** TASK DESCRIPTION **
In the entries below, identify every line with the string "parr" and copy it.

** PROVIDED DATA **
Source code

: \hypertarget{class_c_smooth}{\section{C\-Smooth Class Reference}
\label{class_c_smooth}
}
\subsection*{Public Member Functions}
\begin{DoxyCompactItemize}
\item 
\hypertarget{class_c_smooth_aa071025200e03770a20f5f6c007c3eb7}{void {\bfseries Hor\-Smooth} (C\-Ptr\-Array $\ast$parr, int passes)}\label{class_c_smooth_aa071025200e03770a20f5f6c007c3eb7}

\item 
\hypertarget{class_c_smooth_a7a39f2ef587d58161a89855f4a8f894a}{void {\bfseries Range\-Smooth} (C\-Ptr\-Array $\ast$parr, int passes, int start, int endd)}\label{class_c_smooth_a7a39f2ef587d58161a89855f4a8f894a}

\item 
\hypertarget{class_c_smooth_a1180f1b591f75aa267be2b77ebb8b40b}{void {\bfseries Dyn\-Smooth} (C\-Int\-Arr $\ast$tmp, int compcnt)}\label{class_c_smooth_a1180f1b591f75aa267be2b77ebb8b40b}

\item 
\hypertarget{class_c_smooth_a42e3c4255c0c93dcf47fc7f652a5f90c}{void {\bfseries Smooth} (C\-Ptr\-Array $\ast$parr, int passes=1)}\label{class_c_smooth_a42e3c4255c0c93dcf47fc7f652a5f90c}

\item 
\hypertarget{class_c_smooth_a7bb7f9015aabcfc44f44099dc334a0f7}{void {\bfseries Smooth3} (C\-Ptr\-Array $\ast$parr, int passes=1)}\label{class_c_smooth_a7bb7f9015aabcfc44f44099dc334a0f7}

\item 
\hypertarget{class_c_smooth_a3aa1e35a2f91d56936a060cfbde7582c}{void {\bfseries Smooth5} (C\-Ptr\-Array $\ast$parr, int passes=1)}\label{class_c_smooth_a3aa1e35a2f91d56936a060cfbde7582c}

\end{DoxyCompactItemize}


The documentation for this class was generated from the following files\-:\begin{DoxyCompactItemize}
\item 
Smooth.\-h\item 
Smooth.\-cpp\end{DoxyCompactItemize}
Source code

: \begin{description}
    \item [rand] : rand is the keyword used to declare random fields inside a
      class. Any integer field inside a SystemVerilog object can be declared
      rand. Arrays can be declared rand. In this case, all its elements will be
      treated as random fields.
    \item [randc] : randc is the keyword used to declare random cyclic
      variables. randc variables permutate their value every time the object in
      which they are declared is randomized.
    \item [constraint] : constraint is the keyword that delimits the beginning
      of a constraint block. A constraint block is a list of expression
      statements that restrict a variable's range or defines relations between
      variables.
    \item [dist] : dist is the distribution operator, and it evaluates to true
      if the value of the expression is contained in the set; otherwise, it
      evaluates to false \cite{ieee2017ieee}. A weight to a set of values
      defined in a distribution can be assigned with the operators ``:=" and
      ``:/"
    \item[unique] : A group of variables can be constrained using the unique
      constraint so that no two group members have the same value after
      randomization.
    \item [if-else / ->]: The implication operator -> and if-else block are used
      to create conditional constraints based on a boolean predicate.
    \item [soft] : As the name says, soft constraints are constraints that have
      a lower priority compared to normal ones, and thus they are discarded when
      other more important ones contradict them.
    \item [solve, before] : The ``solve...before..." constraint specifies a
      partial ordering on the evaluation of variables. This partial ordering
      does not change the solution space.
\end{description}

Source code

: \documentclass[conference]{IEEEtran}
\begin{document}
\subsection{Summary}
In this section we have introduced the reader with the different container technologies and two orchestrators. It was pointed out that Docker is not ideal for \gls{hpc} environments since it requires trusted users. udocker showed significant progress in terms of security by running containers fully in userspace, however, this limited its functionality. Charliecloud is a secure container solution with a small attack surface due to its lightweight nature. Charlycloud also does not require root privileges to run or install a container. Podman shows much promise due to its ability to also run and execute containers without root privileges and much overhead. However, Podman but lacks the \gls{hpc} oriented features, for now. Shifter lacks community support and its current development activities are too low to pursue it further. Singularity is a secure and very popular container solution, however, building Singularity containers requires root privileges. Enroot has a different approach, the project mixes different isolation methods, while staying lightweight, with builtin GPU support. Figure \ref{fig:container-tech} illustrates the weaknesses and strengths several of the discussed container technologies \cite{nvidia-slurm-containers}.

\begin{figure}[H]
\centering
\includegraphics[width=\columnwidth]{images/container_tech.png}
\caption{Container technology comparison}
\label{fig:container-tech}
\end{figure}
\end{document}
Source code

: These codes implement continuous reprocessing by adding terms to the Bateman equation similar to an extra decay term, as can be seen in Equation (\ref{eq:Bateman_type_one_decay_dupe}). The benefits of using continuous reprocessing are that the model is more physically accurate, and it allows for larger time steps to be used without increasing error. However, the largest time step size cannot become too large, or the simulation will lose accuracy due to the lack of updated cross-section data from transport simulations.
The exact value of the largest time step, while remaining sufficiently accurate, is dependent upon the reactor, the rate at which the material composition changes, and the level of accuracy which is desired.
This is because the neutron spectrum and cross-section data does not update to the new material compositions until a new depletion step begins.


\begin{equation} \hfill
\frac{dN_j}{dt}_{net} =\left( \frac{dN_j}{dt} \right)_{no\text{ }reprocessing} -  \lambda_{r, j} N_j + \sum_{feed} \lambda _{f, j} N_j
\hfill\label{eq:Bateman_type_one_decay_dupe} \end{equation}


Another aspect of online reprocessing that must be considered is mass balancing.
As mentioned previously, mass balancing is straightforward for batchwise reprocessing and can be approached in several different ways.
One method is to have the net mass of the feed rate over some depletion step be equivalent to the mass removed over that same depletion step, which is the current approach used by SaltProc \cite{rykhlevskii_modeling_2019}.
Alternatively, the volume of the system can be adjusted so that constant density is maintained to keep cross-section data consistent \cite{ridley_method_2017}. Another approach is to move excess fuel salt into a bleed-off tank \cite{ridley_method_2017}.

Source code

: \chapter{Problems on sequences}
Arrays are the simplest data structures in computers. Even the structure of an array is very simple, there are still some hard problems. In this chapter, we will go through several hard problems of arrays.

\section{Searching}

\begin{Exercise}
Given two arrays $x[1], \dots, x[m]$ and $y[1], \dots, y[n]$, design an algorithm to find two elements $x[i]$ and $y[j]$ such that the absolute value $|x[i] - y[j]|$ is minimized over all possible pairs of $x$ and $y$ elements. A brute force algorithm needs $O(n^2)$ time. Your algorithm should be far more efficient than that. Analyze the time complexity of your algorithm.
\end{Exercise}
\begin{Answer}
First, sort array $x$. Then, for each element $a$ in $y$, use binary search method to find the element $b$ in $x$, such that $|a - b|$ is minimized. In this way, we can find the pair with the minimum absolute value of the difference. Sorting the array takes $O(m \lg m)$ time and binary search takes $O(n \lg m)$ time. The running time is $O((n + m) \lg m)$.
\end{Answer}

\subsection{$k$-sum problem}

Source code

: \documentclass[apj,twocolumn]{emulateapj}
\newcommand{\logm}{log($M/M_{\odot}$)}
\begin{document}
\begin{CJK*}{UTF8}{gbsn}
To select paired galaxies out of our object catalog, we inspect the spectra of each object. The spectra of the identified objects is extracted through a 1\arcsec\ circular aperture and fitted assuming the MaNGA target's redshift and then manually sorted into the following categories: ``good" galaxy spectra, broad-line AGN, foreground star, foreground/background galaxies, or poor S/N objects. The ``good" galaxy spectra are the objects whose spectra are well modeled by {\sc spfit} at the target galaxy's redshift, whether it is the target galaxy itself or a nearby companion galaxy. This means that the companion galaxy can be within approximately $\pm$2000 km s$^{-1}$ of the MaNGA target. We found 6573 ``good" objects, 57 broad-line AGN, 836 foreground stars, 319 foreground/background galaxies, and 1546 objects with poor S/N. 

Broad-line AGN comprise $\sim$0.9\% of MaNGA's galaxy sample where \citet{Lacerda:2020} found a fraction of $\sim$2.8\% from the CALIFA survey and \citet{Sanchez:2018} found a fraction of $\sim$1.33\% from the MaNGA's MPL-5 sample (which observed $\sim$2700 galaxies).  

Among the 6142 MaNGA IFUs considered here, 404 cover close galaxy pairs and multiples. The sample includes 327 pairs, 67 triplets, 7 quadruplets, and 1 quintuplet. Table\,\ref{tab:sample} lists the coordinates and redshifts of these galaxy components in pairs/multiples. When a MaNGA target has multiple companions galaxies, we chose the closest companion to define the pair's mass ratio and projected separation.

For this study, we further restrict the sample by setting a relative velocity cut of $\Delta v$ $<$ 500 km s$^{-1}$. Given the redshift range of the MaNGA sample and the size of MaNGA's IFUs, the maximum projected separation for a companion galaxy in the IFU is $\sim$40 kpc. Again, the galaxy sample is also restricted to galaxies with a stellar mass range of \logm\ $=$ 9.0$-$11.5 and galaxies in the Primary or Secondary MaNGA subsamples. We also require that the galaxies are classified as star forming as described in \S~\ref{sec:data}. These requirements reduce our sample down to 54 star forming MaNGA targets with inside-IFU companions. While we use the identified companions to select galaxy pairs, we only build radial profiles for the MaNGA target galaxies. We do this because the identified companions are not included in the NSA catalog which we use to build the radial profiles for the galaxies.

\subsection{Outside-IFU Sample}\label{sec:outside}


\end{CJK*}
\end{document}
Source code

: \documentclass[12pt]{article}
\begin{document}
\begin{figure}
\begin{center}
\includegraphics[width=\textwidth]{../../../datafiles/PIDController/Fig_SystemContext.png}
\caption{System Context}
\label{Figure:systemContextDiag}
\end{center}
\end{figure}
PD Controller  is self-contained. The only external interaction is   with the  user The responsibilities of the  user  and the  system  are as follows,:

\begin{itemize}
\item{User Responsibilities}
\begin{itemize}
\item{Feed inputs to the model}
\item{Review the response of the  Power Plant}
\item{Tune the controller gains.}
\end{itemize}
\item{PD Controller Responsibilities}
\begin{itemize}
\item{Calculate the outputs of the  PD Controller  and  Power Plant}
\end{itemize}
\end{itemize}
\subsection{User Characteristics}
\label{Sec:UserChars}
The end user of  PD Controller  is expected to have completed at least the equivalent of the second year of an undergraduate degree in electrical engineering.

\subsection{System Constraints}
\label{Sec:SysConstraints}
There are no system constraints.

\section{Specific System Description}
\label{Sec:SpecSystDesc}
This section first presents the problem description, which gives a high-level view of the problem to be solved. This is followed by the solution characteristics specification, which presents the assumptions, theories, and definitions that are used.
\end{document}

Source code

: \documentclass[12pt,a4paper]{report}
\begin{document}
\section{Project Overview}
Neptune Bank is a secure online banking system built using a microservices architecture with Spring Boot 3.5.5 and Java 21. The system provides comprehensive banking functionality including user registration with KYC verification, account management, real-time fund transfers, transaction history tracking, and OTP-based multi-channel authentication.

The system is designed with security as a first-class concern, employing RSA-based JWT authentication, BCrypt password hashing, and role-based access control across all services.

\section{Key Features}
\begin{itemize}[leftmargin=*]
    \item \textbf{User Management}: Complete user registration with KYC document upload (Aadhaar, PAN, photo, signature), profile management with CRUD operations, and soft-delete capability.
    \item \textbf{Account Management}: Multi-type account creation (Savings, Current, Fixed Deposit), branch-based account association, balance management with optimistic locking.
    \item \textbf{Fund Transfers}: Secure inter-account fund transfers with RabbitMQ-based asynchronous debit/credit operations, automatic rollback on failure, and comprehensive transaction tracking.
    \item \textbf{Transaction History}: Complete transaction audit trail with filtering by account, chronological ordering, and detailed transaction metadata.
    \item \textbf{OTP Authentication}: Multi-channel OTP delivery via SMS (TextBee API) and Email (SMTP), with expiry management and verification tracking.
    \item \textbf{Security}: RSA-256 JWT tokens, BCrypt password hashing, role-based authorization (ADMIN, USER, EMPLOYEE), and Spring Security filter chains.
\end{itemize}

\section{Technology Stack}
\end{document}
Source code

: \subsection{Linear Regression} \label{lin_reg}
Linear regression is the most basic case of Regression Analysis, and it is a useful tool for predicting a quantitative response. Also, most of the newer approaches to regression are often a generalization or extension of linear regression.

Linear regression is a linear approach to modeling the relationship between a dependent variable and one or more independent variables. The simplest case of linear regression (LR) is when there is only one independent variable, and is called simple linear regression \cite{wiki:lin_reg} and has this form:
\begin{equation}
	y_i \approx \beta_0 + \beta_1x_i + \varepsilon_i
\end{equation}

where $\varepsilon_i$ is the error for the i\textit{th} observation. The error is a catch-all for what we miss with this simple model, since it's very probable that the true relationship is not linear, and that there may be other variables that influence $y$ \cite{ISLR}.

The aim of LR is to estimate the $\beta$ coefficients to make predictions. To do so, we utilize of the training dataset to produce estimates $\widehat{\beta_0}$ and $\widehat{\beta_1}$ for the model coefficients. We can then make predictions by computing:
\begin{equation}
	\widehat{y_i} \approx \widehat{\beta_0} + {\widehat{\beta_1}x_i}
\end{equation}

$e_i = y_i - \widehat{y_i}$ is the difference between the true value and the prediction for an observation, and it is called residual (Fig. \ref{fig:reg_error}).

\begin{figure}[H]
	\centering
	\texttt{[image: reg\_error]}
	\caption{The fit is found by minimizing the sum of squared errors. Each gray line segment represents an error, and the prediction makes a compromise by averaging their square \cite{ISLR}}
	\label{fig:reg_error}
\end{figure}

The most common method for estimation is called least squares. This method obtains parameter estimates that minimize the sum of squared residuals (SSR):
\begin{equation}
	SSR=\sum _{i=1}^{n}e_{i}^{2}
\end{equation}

** YOUR RESPONSE **
\hypertarget{class_c_smooth_aa071025200e03770a20f5f6c007c3eb7}{void {\bfseries Hor\-Smooth} (C\-Ptr\-Array $\ast$parr, int passes)}\label{class_c_smooth_aa071025200e03770a20f5f6c007c3eb7}
\hypertarget{class_c_smooth_a7a39f2ef587d58161a89855f4a8f894a}{void {\bfseries Range\-Smooth} (C\-Ptr\-Array $\ast$parr, int passes, int start, int endd)}\label{class_c_smooth_a7a39f2ef587d58161a89855f4a8f894a}
\hypertarget{class_c_smooth_a42e3c4255c0c93dcf47fc7f652a5f90c}{void {\bfseries Smooth} (C\-Ptr\-Array $\ast$parr, int passes=1)}\label{class_c_smooth_a42e3c4255c0c93dcf47fc7f652a5f90c}
\hypertarget{class_c_smooth_a7bb7f9015aabcfc44f44099dc334a0f7}{void {\bfseries Smooth3} (C\-Ptr\-Array $\ast$parr, int passes=1)}\label{class_c_smooth_a7bb7f9015aabcfc44f44099dc334a0f7}
\hypertarget{class_c_smooth_a3aa1e35a2f91d56936a060cfbde7582c}{void {\bfseries Smooth5} (C\-Ptr\-Array $\ast$parr, int passes=1)}\label{class_c_smooth_a3aa1e35a2f91d56936a060cfbde7582c}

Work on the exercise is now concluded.